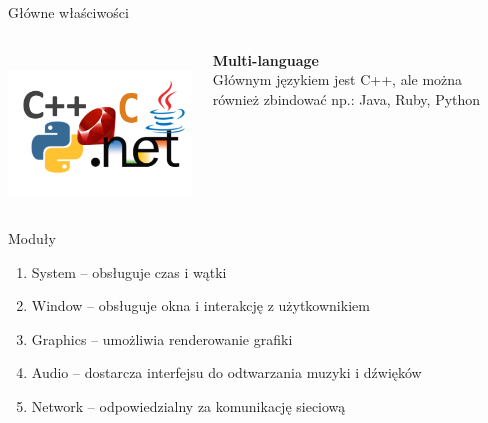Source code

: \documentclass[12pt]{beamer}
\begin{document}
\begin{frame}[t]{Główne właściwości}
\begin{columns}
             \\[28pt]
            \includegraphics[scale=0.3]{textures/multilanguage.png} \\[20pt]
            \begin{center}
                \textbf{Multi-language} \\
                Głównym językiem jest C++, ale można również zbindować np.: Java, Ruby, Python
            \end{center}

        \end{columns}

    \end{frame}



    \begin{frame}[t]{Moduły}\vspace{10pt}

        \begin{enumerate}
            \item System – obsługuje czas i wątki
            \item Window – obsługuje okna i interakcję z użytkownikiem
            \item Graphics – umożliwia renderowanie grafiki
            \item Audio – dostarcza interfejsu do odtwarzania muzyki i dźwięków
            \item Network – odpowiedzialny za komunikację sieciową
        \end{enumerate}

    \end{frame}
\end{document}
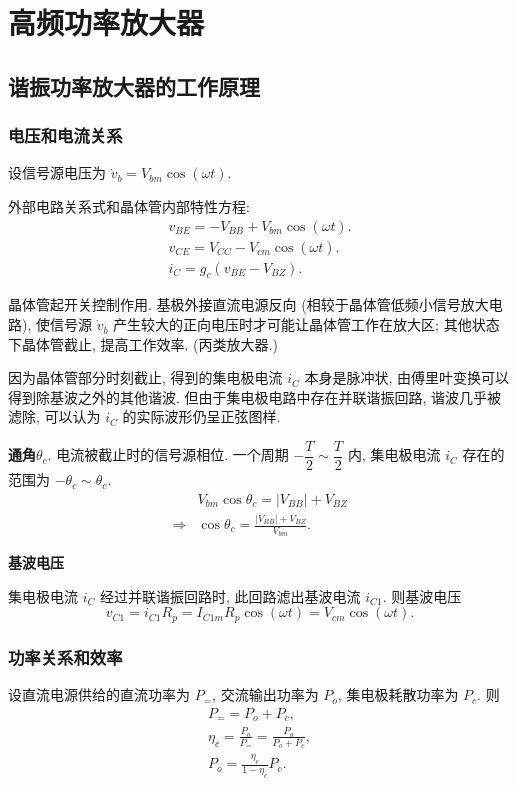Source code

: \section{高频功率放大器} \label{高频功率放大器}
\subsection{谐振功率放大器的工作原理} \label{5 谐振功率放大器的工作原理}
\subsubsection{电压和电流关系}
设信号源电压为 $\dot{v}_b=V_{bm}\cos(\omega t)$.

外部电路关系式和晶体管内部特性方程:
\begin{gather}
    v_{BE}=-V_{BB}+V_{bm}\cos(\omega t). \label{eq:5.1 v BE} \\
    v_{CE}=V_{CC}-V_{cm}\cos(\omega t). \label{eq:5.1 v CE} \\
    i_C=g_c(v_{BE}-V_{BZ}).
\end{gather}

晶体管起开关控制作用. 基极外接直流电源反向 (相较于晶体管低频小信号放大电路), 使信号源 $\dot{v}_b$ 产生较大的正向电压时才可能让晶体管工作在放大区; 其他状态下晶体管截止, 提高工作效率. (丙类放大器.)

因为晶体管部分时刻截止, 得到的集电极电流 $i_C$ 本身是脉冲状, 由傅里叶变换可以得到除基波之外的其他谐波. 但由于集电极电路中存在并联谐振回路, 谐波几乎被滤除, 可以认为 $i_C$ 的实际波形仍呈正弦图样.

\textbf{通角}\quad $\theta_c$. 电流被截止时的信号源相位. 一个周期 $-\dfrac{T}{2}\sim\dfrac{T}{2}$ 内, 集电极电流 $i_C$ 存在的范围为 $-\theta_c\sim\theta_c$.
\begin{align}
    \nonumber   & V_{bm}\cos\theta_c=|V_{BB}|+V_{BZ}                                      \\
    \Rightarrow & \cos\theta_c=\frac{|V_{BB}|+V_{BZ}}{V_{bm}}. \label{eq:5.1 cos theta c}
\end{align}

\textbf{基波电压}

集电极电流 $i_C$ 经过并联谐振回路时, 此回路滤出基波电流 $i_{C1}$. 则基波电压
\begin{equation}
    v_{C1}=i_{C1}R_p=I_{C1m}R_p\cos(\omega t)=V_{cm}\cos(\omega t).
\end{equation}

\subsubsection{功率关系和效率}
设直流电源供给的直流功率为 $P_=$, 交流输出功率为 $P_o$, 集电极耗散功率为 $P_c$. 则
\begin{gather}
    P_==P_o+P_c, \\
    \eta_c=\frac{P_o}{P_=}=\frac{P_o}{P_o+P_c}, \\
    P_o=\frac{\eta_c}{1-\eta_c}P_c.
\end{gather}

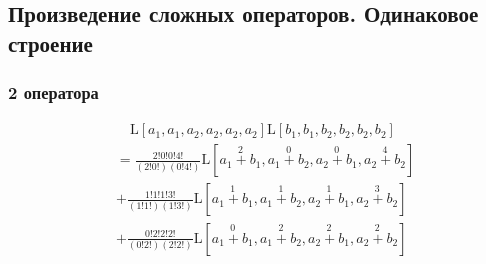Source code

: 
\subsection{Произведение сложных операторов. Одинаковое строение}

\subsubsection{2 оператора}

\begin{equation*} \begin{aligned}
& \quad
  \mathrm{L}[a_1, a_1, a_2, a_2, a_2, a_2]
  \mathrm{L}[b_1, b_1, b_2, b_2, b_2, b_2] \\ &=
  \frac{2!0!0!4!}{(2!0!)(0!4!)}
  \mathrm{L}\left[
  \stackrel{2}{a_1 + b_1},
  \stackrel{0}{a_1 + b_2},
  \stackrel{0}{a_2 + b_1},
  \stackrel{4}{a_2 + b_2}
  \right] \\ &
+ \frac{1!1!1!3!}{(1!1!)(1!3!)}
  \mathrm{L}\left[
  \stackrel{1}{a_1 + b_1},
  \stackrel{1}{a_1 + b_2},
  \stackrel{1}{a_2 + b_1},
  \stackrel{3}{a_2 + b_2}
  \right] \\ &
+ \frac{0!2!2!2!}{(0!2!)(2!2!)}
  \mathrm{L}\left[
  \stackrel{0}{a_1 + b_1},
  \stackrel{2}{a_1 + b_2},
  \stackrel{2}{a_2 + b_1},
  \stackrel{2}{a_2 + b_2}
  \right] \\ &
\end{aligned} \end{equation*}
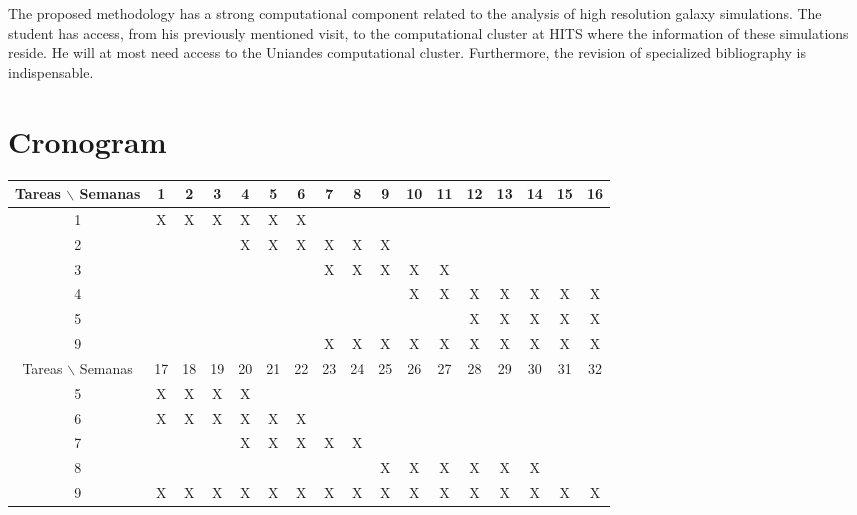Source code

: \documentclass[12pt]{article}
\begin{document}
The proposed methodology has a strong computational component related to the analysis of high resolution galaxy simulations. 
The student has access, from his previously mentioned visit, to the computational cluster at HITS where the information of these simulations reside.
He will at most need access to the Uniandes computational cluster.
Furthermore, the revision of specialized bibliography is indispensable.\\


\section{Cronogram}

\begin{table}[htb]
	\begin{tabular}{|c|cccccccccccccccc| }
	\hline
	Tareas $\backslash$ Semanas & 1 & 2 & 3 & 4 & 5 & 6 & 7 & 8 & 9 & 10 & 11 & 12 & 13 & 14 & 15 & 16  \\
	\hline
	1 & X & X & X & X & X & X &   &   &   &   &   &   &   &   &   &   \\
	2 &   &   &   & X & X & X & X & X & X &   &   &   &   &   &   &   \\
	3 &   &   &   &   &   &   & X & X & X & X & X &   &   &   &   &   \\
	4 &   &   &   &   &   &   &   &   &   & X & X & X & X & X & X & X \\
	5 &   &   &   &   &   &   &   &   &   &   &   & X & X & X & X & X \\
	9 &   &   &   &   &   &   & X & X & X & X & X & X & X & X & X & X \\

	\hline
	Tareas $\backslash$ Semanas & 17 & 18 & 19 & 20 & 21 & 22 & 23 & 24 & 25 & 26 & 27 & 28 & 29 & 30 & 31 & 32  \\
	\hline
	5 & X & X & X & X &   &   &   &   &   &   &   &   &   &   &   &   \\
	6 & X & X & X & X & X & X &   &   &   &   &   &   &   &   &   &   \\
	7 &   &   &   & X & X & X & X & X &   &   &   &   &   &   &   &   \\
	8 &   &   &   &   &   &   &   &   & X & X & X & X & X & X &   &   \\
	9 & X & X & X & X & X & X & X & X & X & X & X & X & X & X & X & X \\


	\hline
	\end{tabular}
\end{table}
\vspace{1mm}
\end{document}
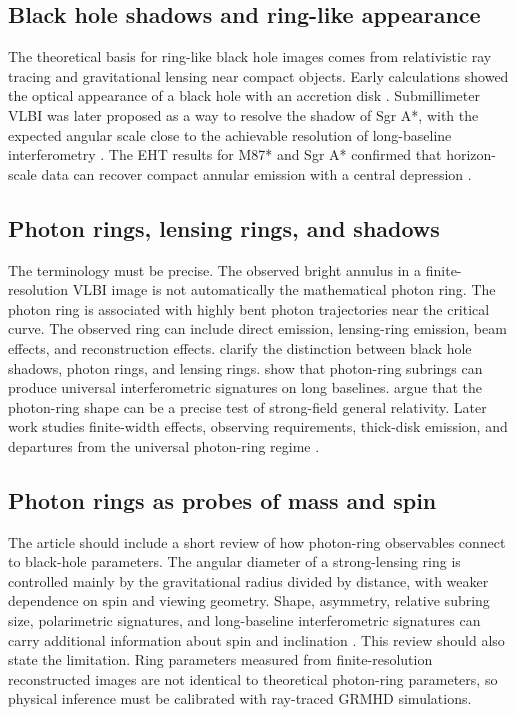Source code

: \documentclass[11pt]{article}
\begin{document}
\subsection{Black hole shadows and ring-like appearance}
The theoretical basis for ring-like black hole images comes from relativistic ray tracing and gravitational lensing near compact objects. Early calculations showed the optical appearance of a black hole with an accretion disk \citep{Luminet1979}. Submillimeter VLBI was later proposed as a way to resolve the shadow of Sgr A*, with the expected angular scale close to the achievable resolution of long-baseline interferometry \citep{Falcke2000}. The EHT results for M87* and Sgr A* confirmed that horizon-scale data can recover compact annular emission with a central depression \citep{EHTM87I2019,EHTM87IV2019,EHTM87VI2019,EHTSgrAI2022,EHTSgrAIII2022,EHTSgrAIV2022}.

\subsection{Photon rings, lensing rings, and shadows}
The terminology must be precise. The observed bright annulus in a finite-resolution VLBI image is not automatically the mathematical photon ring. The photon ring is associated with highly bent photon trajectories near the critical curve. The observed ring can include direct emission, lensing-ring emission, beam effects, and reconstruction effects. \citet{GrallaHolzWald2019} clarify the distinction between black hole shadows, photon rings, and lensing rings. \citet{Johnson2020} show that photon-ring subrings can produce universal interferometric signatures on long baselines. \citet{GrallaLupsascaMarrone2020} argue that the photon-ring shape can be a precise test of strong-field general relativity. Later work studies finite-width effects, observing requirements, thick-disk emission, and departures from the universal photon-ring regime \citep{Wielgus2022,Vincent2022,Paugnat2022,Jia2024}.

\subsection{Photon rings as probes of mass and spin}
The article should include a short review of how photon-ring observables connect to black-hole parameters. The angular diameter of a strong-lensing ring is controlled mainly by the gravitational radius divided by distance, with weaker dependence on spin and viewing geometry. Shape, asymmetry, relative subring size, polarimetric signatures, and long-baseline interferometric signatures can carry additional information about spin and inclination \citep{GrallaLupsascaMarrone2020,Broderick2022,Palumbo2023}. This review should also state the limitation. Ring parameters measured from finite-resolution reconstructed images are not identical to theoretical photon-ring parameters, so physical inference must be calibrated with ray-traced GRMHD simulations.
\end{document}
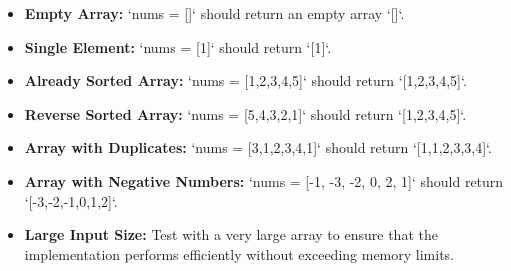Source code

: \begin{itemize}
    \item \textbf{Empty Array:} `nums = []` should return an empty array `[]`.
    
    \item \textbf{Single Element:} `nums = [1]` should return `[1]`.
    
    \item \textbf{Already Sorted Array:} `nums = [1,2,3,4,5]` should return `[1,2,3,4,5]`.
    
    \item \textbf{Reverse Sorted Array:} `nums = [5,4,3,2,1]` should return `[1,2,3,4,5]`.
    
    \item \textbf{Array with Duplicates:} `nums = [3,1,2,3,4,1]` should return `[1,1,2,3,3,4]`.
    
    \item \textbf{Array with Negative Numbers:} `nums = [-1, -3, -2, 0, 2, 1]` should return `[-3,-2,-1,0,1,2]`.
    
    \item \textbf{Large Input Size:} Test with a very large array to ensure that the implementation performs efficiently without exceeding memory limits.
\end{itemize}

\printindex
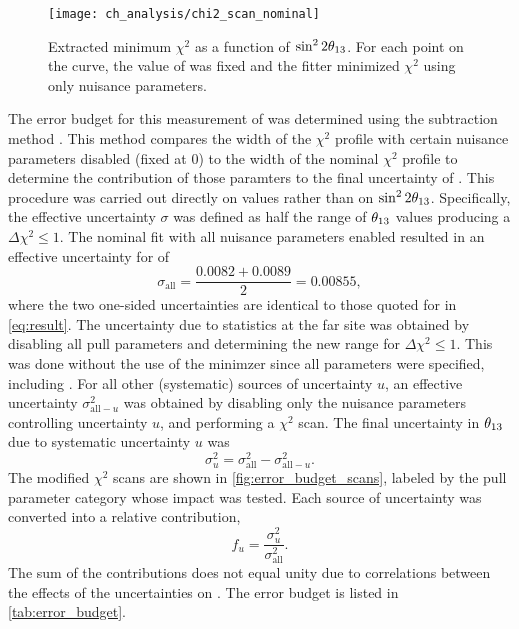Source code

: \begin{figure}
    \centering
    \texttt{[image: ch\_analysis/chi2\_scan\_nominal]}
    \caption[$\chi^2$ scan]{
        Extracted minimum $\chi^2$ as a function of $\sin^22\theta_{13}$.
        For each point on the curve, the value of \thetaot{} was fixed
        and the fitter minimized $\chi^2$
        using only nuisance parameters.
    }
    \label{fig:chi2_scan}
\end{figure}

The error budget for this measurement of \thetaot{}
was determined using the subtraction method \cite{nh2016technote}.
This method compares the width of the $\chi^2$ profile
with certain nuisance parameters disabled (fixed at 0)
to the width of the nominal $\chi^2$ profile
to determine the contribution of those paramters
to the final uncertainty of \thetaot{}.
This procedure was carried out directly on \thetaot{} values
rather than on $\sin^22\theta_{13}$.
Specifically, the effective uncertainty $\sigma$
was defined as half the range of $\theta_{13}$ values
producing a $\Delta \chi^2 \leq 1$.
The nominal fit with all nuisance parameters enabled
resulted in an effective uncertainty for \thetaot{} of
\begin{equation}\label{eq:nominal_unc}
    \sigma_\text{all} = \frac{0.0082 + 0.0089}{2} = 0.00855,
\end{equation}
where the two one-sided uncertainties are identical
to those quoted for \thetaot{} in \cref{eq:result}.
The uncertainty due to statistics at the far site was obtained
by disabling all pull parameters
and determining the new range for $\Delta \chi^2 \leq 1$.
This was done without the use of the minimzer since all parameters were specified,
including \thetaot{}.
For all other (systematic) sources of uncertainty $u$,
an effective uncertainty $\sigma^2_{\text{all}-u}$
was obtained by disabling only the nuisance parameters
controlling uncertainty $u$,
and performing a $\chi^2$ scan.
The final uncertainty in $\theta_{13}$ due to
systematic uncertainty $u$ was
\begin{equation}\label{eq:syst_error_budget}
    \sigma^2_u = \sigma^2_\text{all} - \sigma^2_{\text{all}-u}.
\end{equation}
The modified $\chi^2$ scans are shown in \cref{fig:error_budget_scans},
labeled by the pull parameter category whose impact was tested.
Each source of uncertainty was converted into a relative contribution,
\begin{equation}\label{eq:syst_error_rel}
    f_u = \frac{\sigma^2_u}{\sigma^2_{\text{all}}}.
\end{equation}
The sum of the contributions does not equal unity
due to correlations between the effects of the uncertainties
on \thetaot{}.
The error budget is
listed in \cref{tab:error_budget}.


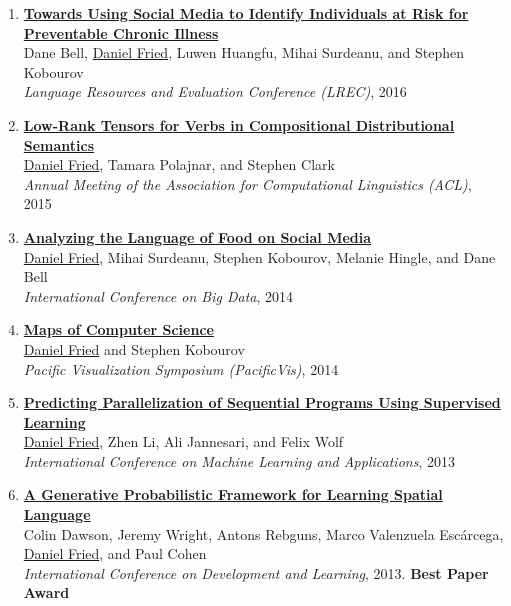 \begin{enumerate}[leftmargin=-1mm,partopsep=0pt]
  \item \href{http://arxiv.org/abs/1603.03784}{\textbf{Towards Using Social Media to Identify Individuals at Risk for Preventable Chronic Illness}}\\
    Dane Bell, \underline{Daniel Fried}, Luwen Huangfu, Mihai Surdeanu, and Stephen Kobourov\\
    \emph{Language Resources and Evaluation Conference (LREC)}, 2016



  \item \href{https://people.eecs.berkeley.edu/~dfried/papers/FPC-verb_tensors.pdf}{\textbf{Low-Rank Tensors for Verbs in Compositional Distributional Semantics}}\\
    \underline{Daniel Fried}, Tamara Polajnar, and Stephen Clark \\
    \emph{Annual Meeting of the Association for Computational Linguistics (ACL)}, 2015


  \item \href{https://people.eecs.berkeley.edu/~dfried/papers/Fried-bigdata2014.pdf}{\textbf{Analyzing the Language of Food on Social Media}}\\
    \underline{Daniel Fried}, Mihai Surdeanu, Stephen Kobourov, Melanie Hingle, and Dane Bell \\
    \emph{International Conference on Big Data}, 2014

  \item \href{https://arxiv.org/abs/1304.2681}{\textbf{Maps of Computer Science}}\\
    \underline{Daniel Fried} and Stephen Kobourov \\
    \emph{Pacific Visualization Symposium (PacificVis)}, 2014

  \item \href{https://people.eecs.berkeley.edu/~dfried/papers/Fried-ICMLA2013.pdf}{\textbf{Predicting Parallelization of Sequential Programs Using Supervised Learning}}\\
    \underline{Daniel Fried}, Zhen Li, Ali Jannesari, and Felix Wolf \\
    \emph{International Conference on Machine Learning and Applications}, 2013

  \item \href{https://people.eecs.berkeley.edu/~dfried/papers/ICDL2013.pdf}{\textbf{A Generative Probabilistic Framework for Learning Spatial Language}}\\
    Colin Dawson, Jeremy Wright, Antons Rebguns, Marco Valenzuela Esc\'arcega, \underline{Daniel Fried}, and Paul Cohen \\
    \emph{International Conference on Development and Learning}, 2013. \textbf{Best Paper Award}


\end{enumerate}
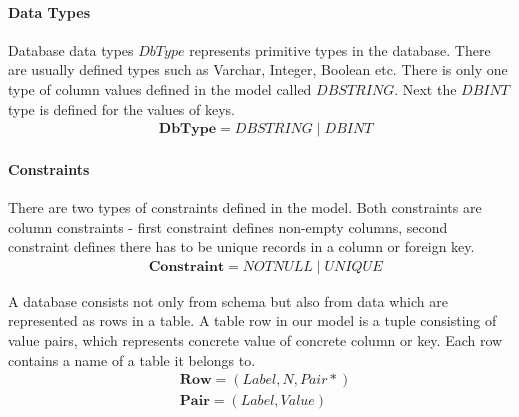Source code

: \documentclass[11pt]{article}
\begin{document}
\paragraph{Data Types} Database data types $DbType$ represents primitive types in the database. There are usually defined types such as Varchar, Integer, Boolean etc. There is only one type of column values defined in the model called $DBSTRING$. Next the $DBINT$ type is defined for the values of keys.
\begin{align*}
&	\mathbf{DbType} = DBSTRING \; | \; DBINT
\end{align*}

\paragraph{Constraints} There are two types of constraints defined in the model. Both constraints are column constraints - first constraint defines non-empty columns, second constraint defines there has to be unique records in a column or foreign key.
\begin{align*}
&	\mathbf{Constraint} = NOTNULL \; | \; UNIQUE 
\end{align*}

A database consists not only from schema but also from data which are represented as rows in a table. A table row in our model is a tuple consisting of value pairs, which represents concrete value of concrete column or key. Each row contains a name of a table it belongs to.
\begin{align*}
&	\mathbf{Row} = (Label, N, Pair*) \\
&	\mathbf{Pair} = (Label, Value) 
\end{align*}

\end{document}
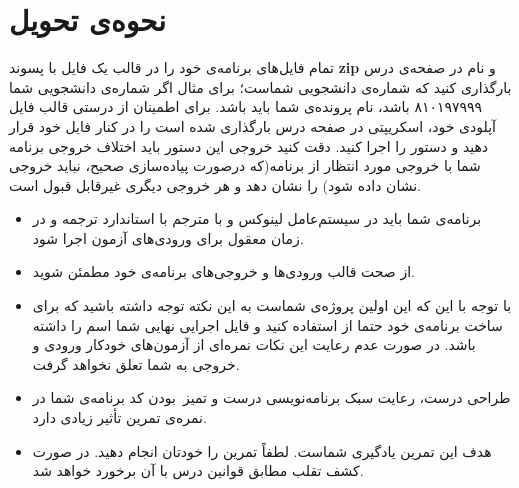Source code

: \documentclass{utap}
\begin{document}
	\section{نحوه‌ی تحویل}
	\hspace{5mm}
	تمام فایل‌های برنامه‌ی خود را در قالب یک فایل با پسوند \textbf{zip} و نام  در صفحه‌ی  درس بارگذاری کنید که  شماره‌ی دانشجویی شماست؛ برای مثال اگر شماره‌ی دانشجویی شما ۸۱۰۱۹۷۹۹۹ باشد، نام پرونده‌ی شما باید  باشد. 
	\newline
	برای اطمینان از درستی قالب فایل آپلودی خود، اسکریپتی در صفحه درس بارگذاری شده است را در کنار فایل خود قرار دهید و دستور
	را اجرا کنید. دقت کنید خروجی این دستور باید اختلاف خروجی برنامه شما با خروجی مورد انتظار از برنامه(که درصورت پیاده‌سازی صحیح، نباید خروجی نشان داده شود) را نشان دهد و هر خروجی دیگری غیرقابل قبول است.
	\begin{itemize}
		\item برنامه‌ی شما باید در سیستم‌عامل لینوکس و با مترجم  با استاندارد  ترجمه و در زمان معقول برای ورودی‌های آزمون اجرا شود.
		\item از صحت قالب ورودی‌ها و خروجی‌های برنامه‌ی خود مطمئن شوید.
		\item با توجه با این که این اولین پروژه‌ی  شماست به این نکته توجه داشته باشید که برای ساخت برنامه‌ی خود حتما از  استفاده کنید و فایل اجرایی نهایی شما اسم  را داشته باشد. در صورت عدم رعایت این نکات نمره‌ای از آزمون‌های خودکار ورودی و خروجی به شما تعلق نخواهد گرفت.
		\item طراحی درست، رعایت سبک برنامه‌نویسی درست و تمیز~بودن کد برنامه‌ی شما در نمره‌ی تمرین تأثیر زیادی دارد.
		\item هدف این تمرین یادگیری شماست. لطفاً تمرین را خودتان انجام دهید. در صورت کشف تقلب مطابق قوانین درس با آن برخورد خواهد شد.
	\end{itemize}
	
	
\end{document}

- - - -

**Exercise description**. Would you tally the lines above holding "pull" and reply with the total alone?

**Reply to the task**. 2